Task instructions: From the line with "compatibility), and" to the line with "ECHA CLP Annex", retype every line exactly, including those two, and leave out the rest of the data below.

[Records contained in a dataset]

━━━━━━

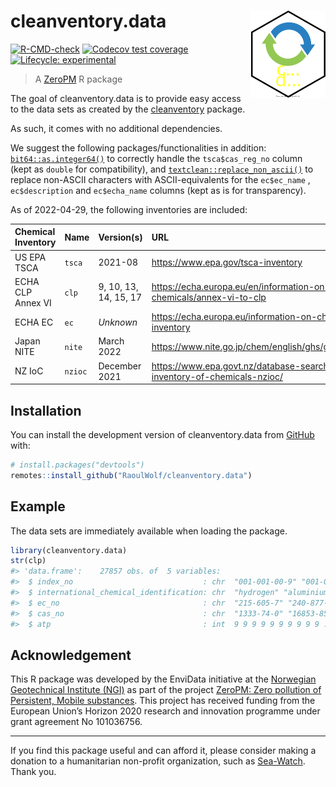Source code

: 
<!-- README.md is generated from README.Rmd. Please edit that file -->

# cleanventory.data <img src="man/figures/logo.svg" align="right" height="139" />

<!-- badges: start -->

[![R-CMD-check](https://github.com/RaoulWolf/cleanventory.data/workflows/R-CMD-check/badge.svg)](https://github.com/RaoulWolf/cleanventory.data/actions)
[![Codecov test
coverage](https://codecov.io/gh/RaoulWolf/cleanventory.data/branch/master/graph/badge.svg)](https://app.codecov.io/gh/RaoulWolf/cleanventory.data?branch=master)
[![Lifecycle:
experimental](https://img.shields.io/badge/lifecycle-experimental-orange.svg)](https://lifecycle.r-lib.org/articles/stages.html#experimental)
<!-- badges: end -->

> A [ZeroPM](https://zeropm.eu/) R package

The goal of cleanventory.data is to provide easy access to the data sets
as created by the
[cleanventory](https://github.com/RaoulWolf/cleanventory) package.

As such, it comes with no additional dependencies.

We suggest the following packages/functionalities in addition:
[`bit64::as.integer64()`](https://cran.r-project.org/web/packages/bit64)
to correctly handle the `tsca$cas_reg_no` column (kept as `double` for
compatibility), and
[`textclean::replace_non_ascii()`](https://cran.r-project.org/web/packages/textclean)
to replace non-ASCII characters with ASCII-equivalents for the
`ec$ec_name` , `ec$description` and `ec$echa_name` columns (kept as is
for transparency).

As of 2022-04-29, the following inventories are included:

| Chemical Inventory | Name    | Version(s)            | URL                                                                                 |
|:-------------------|:--------|:----------------------|:------------------------------------------------------------------------------------|
| US EPA TSCA        | `tsca`  | 2021-08               | <https://www.epa.gov/tsca-inventory>                                                |
| ECHA CLP Annex VI  | `clp`   | 9, 10, 13, 14, 15, 17 | <https://echa.europa.eu/en/information-on-chemicals/annex-vi-to-clp>                |
| ECHA EC            | `ec`    | *Unknown*             | <https://echa.europa.eu/information-on-chemicals/ec-inventory>                      |
| Japan NITE         | `nite`  | March 2022            | <https://www.nite.go.jp/chem/english/ghs/ghs_download.html>                         |
| NZ IoC             | `nzioc` | December 2021         | <https://www.epa.govt.nz/database-search/new-zealand-inventory-of-chemicals-nzioc/> |

## Installation

You can install the development version of cleanventory.data from
[GitHub](https://github.com/) with:

``` r
# install.packages("devtools")
remotes::install_github("RaoulWolf/cleanventory.data")
```

## Example

The data sets are immediately available when loading the package.

``` r
library(cleanventory.data)
str(clp)
#> 'data.frame':    27857 obs. of  5 variables:
#>  $ index_no                             : chr  "001-001-00-9" "001-002-00-4" "001-003-00-X" "001-004-00-5" ...
#>  $ international_chemical_identification: chr  "hydrogen" "aluminium lithium hydride" "sodium hydride" "calcium hydride" ...
#>  $ ec_no                                : chr  "215-605-7" "240-877-9" "231-587-3" "232-189-2" ...
#>  $ cas_no                               : chr  "1333-74-0" "16853-85-3" "7646-69-7" "7789-78-8" ...
#>  $ atp                                  : int  9 9 9 9 9 9 9 9 9 9 ...
```

## Acknowledgement

This R package was developed by the EnviData initiative at the
[Norwegian Geotechnical Institute (NGI)](https://www.ngi.no/eng) as part
of the project [ZeroPM: Zero pollution of Persistent, Mobile
substances](https://zeropm.eu/). This project has received funding from
the European Union’s Horizon 2020 research and innovation programme
under grant agreement No 101036756.

------------------------------------------------------------------------

If you find this package useful and can afford it, please consider
making a donation to a humanitarian non-profit organization, such as
[Sea-Watch](https://sea-watch.org/en/). Thank you.
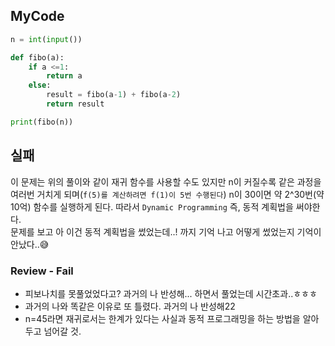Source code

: ## MyCode
```python
n = int(input())

def fibo(a):
    if a <=1:
        return a
    else:
        result = fibo(a-1) + fibo(a-2)
        return result

print(fibo(n))
```

## 실패
이 문제는 위의 풀이와 같이 재귀 함수를 사용할 수도 있지만 n이 커질수록 같은 과정을 여러번 거치게 되며(`f(5)를 계산하려면 f(1)이 5번 수행된다`) n이 30이면 약 2^30번(약 10억) 함수를 실행하게 된다. 따라서 `Dynamic Programming` 즉, 동적 계획법을 써야한다. </br>
문제를 보고 아 이건 동적 계획법을 썼었는데..! 까지 기억 나고 어떻게 썼었는지 기억이 안났다..😅

### Review - Fail
- 피보나치를 못풀었었다고? 과거의 나 반성해... 하면서 풀었는데 시간초과..ㅎㅎㅎ
- 과거의 나와 똑같은 이유로 또 틀렸다. 과거의 나 반성해22
- n=45라면 재귀로서는 한계가 있다는 사실과 동적 프로그래밍을 하는 방법을 알아두고 넘어갈 것.
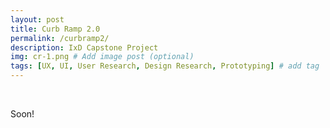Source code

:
 ```yaml
---
layout: post
title: Curb Ramp 2.0
permalink: /curbramp2/
description: IxD Capstone Project
img: cr-1.png # Add image post (optional)
tags: [UX, UI, User Research, Design Research, Prototyping] # add tag
---
```


<br>

Soon!

<br>
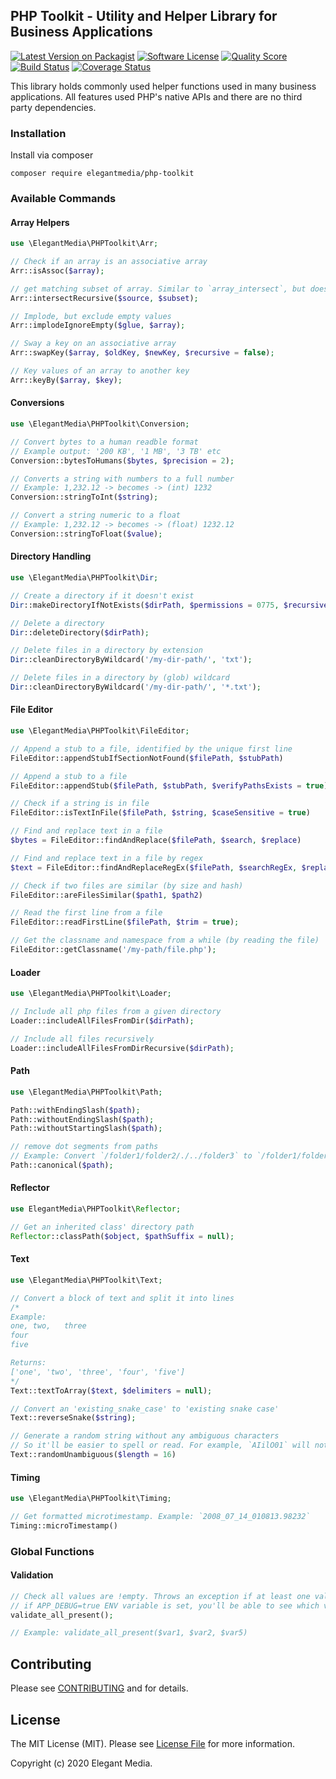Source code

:## PHP Toolkit - Utility and Helper Library for Business Applications

[![Latest Version on Packagist][ico-version]][link-packagist]
[![Software License][ico-license]](LICENSE.md)
[![Quality Score][ico-code-quality]][link-code-quality]
[![Build Status][ico-travis]][link-travis]
[![Coverage Status][ico-scrutinizer]][link-scrutinizer]

This library holds commonly used helper functions used in many business applications. All features used PHP's native APIs and there are no third party dependencies.

### Installation

Install via composer

```
composer require elegantmedia/php-toolkit
```

### Available Commands

#### Array Helpers

``` php
use \ElegantMedia\PHPToolkit\Arr;

// Check if an array is an associative array
Arr::isAssoc($array);

// get matching subset of array. Similar to `array_intersect`, but does recursively.
Arr::intersectRecursive($source, $subset);

// Implode, but exclude empty values
Arr::implodeIgnoreEmpty($glue, $array);

// Sway a key on an associative array
Arr::swapKey($array, $oldKey, $newKey, $recursive = false);

// Key values of an array to another key
Arr::keyBy($array, $key);
```

#### Conversions

``` php
use \ElegantMedia\PHPToolkit\Conversion;

// Convert bytes to a human readble format
// Example output: '200 KB', '1 MB', '3 TB' etc
Conversion::bytesToHumans($bytes, $precision = 2);

// Converts a string with numbers to a full number
// Example: 1,232.12 -> becomes -> (int) 1232
Conversion::stringToInt($string);

// Convert a string numeric to a float
// Example: 1,232.12 -> becomes -> (float) 1232.12
Conversion::stringToFloat($value);
```

#### Directory Handling

``` php
use \ElegantMedia\PHPToolkit\Dir;

// Create a directory if it doesn't exist
Dir::makeDirectoryIfNotExists($dirPath, $permissions = 0775, $recursive = true);

// Delete a directory
Dir::deleteDirectory($dirPath);

// Delete files in a directory by extension
Dir::cleanDirectoryByWildcard('/my-dir-path/', 'txt');

// Delete files in a directory by (glob) wildcard
Dir::cleanDirectoryByWildcard('/my-dir-path/', '*.txt');
```

#### File Editor

``` php
use \ElegantMedia\PHPToolkit\FileEditor;

// Append a stub to a file, identified by the unique first line
FileEditor::appendStubIfSectionNotFound($filePath, $stubPath)

// Append a stub to a file
FileEditor::appendStub($filePath, $stubPath, $verifyPathsExists = true)

// Check if a string is in file
FileEditor::isTextInFile($filePath, $string, $caseSensitive = true)

// Find and replace text in a file
$bytes = FileEditor::findAndReplace($filePath, $search, $replace)

// Find and replace text in a file by regex
$text = FileEditor::findAndReplaceRegEx($filePath, $searchRegEx, $replaceRegEx)

// Check if two files are similar (by size and hash)
FileEditor::areFilesSimilar($path1, $path2)

// Read the first line from a file
FileEditor::readFirstLine($filePath, $trim = true);

// Get the classname and namespace from a while (by reading the file)
FileEditor::getClassname('/my-path/file.php');
```


#### Loader

``` php
use \ElegantMedia\PHPToolkit\Loader;

// Include all php files from a given directory
Loader::includeAllFilesFromDir($dirPath);

// Include all files recursively
Loader::includeAllFilesFromDirRecursive($dirPath);
```

#### Path

``` php
use \ElegantMedia\PHPToolkit\Path;

Path::withEndingSlash($path);
Path::withoutEndingSlash($path);
Path::withoutStartingSlash($path);

// remove dot segments from paths
// Example: Convert `/folder1/folder2/./../folder3` to `/folder1/folder3`
Path::canonical($path);
```

#### Reflector

``` php
use ElegantMedia\PHPToolkit\Reflector;

// Get an inherited class' directory path
Reflector::classPath($object, $pathSuffix = null);
```

#### Text

``` php
use \ElegantMedia\PHPToolkit\Text;

// Convert a block of text and split it into lines
/*
Example:
one, two,   three
four
five

Returns:
['one', 'two', 'three', 'four', 'five']
*/
Text::textToArray($text, $delimiters = null);

// Convert an 'existing_snake_case' to 'existing snake case'
Text::reverseSnake($string);

// Generate a random string without any ambiguous characters
// So it'll be easier to spell or read. For example, `AIilO01` will not be generated.
Text::randomUnambiguous($length = 16)
```

#### Timing
``` php
use \ElegantMedia\PHPToolkit\Timing;

// Get formatted microtimestamp. Example: `2008_07_14_010813.98232`
Timing::microTimestamp()
```

### Global Functions

#### Validation

``` php
// Check all values are !empty. Throws an exception if at least one value is empty
// if APP_DEBUG=true ENV variable is set, you'll be able to see which variable was missing
validate_all_present();

// Example: validate_all_present($var1, $var2, $var5)
```


## Contributing

Please see [CONTRIBUTING](CONTRIBUTING.md) and for details.

## License

The MIT License (MIT). Please see [License File](LICENSE.md) for more information.

Copyright (c) 2020 Elegant Media.

[ico-version]: https://img.shields.io/packagist/v/elegantmedia/php-toolkit.svg?style=flat-square
[ico-license]: https://img.shields.io/badge/license-MIT-brightgreen.svg?style=flat-square
[ico-code-quality]: https://img.shields.io/scrutinizer/g/elegantmedia/php-toolkit.svg?style=flat-square
[ico-travis]: https://img.shields.io/travis/elegantmedia/php-toolkit/master.svg?style=flat-square
[ico-scrutinizer]: https://img.shields.io/scrutinizer/coverage/g/elegantmedia/php-toolkit.svg?style=flat-square
[link-packagist]: https://packagist.org/packages/elegantmedia/php-toolkit
[link-code-quality]: https://scrutinizer-ci.com/g/elegantmedia/php-toolkit
[link-travis]: https://travis-ci.org/elegantmedia/php-toolkit
[link-scrutinizer]: https://scrutinizer-ci.com/g/elegantmedia/php-toolkit/code-structure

━━━━━━

Task output:
compatibility), and
[`textclean::replace_non_ascii()`](https://cran.r-project.org/web/packages/textclean)
to replace non-ASCII characters with ASCII-equivalents for the
`ec$ec_name` , `ec$description` and `ec$echa_name` columns (kept as is
for transparency).

As of 2022-04-29, the following inventories are included:

| Chemical Inventory | Name    | Version(s)            | URL                                                                                 |
|:-------------------|:--------|:----------------------|:------------------------------------------------------------------------------------|
| US EPA TSCA        | `tsca`  | 2021-08               | <https://www.epa.gov/tsca-inventory>                                                |
| ECHA CLP Annex VI  | `clp`   | 9, 10, 13, 14, 15, 17 | <https://echa.europa.eu/en/information-on-chemicals/annex-vi-to-clp>                |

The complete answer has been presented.